Quello che ne esce fuori è un quadro decisamente difficile, con una qualità dell'aria costantemente pessima o scarsa in tutte le sei zone in cui sono posizionate le centraline di rilevamento.
Partiamo dal Teatro D'Annunzio. Il 16 gennaio scorso, secondo i rilevamenti dell'Arta, la qualità dell'aria era "pessima", qualche lieve miglioramento il 17 quando diviene "accettabile" e dinuovo un peggioramento il 18 quando l'aria risulta essere "scadente".
Stessa situazione il 19 e il 20 la situazione torna "pessima", il 21 "scadente", il 22 "accettabile" e il 23 finalmente "buona". Insomma su otto giorni cinque sono insufficienti e tre sufficienti.
La situazione è ancora più difficile per Piazza Grue, dove, otto giorni su otto, la qualità dell'aria non riesce a raggiungere nemmeno il parametro "accettabile".
Così il 16 i rilevamenti parlano di una situazione "pessima", "scadente" il 17, "pessima" il 18, il 19, il 20, il 21, il 22.
"Scadente" il 23.
Più o meno sulla stessa linea anche la situazione di via Firenze, in cui però mancano i risultati del 19, 20, 21, 22. Negli altri giorni si oscilla sempre da scadente a pessima.

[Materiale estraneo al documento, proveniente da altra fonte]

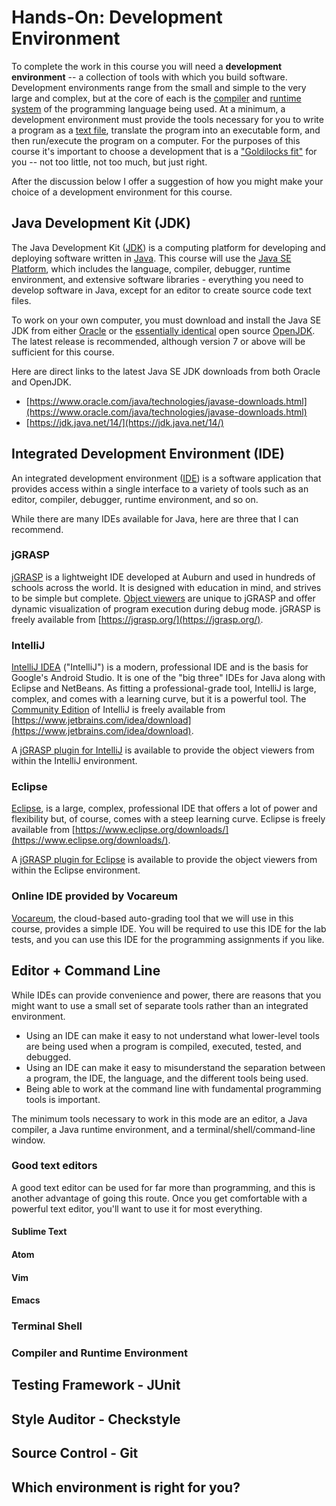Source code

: # Hands-On: Development Environment

To complete the work in this course you will need a **development
environment** -- a collection of  tools with which you build software.
Development environments range from the small and simple to the very large and
complex, but at the core of each is the
[compiler](https://en.wikipedia.org/wiki/Compiler) and 
[runtime system](https://en.wikipedia.org/wiki/Runtime_system) of the programming
language being used. At a minimum, a development environment must provide the
tools necessary for you to write a program as a 
[text file](https://en.wikipedia.org/wiki/Text_file), translate the program into an
executable form, and then run/execute the program on a computer. For the
purposes of this course it's important to choose a development that is a
["Goldilocks fit"](https://en.wikipedia.org/wiki/Goldilocks_principle) for you
-- not too little, not too much, but just right.

After the discussion below I offer a suggestion of how you might make your choice of a development environment for this course.


## Java Development Kit (JDK)

The Java Development Kit
([JDK](https://en.wikipedia.org/wiki/Java_Development_Kit)) is a computing
platform for developing and deploying software written in
[Java](https://en.wikipedia.org/wiki/Java_(programming_language)). This course
will use the [Java SE
Platform](https://www.oracle.com/java/technologies/platform-glance.html),
which includes the language, compiler, debugger, runtime environment, and
extensive software libraries - everything you need to develop software in
Java, except for an editor to create source code text files.

To work on your own computer, you must download and install the Java SE JDK
from either
[Oracle](https://www.oracle.com/technetwork/java/javase/overview/index.html)
or the [essentially identical](https://blogs.oracle.com/java-platform-group/oracle-jdk-releases-for-java-11-and-later)
open source [OpenJDK](https://openjdk.java.net/). The latest release is
recommended, although version 7 or above will be sufficient for this course.

Here are direct links to the latest Java SE JDK downloads from both Oracle and OpenJDK.

- [https://www.oracle.com/java/technologies/javase-downloads.html](https://www.oracle.com/java/technologies/javase-downloads.html)
- [https://jdk.java.net/14/](https://jdk.java.net/14/)

## Integrated Development Environment (IDE)

An integrated development environment
([IDE](https://en.wikipedia.org/wiki/Integrated_development_environment)) is a
software application that provides access within a single interface to a
variety of tools such as an editor, compiler, debugger, runtime environment,
and so on.

While there are many IDEs available for Java, here are three that I can recommend.

### jGRASP

[jGRASP](https://jgrasp.org/) is a lightweight IDE developed at Auburn and used in hundreds of schools across the world. It is designed with education in mind, and strives to be simple but complete. [Object viewers](https://jgrasp.org/viewers.html) are unique to jGRASP and offer dynamic visualization of program execution during debug mode. jGRASP is freely available from [https://jgrasp.org/](https://jgrasp.org/).

### IntelliJ

[IntelliJ IDEA](https://www.jetbrains.com/idea/) ("IntelliJ") is a modern,
professional IDE and is the basis for Google's Android Studio. It is one of the "big
three" IDEs for Java along with Eclipse and NetBeans. As fitting a professional-grade
tool, IntelliJ is large, complex, and comes with a learning curve, but it is a
powerful tool. 
The [Community Edition](https://www.jetbrains.org/pages/viewpage.action?pageId=983211)
of IntelliJ is freely available 
from [https://www.jetbrains.com/idea/download](https://www.jetbrains.com/idea/download).

A [jGRASP plugin for IntelliJ](https://jgrasp.org/ij_plugin.html) is available
to provide the object viewers from within the IntelliJ environment. 

### Eclipse

[Eclipse](https://www.eclipse.org/), is a large, complex, professional IDE that
offers a lot of power and flexibility but, of course, comes with a steep learning 
curve. Eclipse is freely available 
from [https://www.eclipse.org/downloads/](https://www.eclipse.org/downloads/).

A [jGRASP plugin for Eclipse](https://jgrasp.org/eclipse_plugin.html) is available
to provide the object viewers from within the Eclipse environment. 

### Online IDE provided by Vocareum

[Vocareum](https://www.vocareum.com/), the cloud-based auto-grading tool that
we will use in this course, provides a simple IDE. You will be required to use
this IDE for the lab tests, and you can use this IDE for the programming
assignments if you like.


## Editor + Command Line

While IDEs can provide convenience and power, there are reasons that you might
want to use a small set of separate tools rather than an integrated
environment.

- Using an IDE can make it easy to not understand what lower-level tools are being used when a program is compiled, executed, tested, and debugged.
- Using an IDE can make it easy to misunderstand the separation between a program, the IDE, the language, and the different tools being used.
- Being able to work at the command line with fundamental programming tools is important.

The minimum tools necessary to work in this mode are an editor, a Java compiler, a Java runtime environment, and a terminal/shell/command-line window.

### Good text editors

A good text editor can be used for far more than programming, and this is another advantage of going this route. Once you get comfortable with a powerful text editor, you'll want to use it for most everything.

#### Sublime Text

#### Atom

#### Vim

#### Emacs


### Terminal Shell

### Compiler and Runtime Environment


## Testing Framework - JUnit


## Style Auditor - Checkstyle


## Source Control - Git


## Which environment is right for you?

Situazione "scadente" otto giorni su otto per viale D'Annunzio, costantemente paralizzata dal traffico. Stessa situazione per Corso Vittorio Emanuele, sempre "scadente" ad eccezione del 16 gennaio quando le rilevazioni parlano di una situazione "pessima".

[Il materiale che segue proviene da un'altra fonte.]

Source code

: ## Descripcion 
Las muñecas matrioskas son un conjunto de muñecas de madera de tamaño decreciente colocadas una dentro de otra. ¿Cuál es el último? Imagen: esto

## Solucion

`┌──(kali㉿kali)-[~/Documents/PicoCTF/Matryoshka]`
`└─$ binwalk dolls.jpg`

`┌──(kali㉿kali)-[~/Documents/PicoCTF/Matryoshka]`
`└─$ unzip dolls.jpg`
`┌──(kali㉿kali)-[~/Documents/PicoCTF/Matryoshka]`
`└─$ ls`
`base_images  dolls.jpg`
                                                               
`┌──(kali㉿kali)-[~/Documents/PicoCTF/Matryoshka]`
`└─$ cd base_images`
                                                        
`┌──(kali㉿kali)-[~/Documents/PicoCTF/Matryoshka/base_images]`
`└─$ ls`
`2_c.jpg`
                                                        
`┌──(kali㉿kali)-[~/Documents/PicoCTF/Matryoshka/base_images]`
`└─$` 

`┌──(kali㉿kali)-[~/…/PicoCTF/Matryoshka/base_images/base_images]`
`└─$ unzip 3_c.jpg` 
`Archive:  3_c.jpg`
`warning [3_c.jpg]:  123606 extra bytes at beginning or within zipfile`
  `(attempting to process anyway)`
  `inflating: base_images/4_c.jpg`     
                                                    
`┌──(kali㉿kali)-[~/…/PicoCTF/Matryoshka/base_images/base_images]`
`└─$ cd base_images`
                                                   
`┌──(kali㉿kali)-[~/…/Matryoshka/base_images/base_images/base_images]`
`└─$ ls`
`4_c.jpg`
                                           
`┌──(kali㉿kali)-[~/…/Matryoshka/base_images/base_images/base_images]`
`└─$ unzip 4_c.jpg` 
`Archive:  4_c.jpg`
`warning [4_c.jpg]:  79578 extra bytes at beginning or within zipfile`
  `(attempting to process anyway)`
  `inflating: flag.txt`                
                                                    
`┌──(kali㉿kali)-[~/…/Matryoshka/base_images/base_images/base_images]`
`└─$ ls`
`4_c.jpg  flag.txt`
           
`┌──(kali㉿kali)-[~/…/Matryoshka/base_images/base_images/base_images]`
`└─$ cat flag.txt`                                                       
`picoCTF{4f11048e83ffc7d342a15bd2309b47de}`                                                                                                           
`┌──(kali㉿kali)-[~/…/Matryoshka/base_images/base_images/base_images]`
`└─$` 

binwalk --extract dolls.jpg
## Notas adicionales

Male anche per via Sacco: dal 16 al 22 condizioni "pessime". Meglio il
23 dove l'aria è diventata "buona".

LA NOSTRA ESPERIENZA CON L'ARTA

Sulle rilevazioni dello stato dell'aria interviene oggi l'associazione "Maiora Premunt", anche in riferimento alle notizie secondo le quali la stessa Asl ammette che l'Arta ha metodologie non sempre al passo e spesso carenti.

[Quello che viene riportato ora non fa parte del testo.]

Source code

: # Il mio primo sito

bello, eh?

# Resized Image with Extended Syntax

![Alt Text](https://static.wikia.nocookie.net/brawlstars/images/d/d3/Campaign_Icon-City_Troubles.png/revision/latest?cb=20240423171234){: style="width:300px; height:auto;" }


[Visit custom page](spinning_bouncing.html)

«Essendo direttamente interessati come cittadini del Quartiere di 'Villa del Fuoco', sul cui territorio sorge un cementificio/inceneritore», racconta Danilo Paolucci, presidente dell'associazione, «abbiamo avuto rapporti con l'Arta, le Asl, la Regione ecc, ed è stato subito evidente l'enorme divario tecnologico, economico, di risorse umane e di mezzi esistente tra la parte privata che può contare di risorse finanziarie ed umane pressoché illimitate e la parte pubblica che, viceversa stenta a mantenere il minimo dell'organico necessario a svolgere le proprie funzioni di controllo».
«Non è pensabile, in una società civile, che la politica continui ad alimentare con fondi pubblici Consigli di Amministrazione di Enti totalmente inutili per soli fini clientelari, ed abbandonare al loro destino strutture che hanno finalità e scopi di primaria importanza».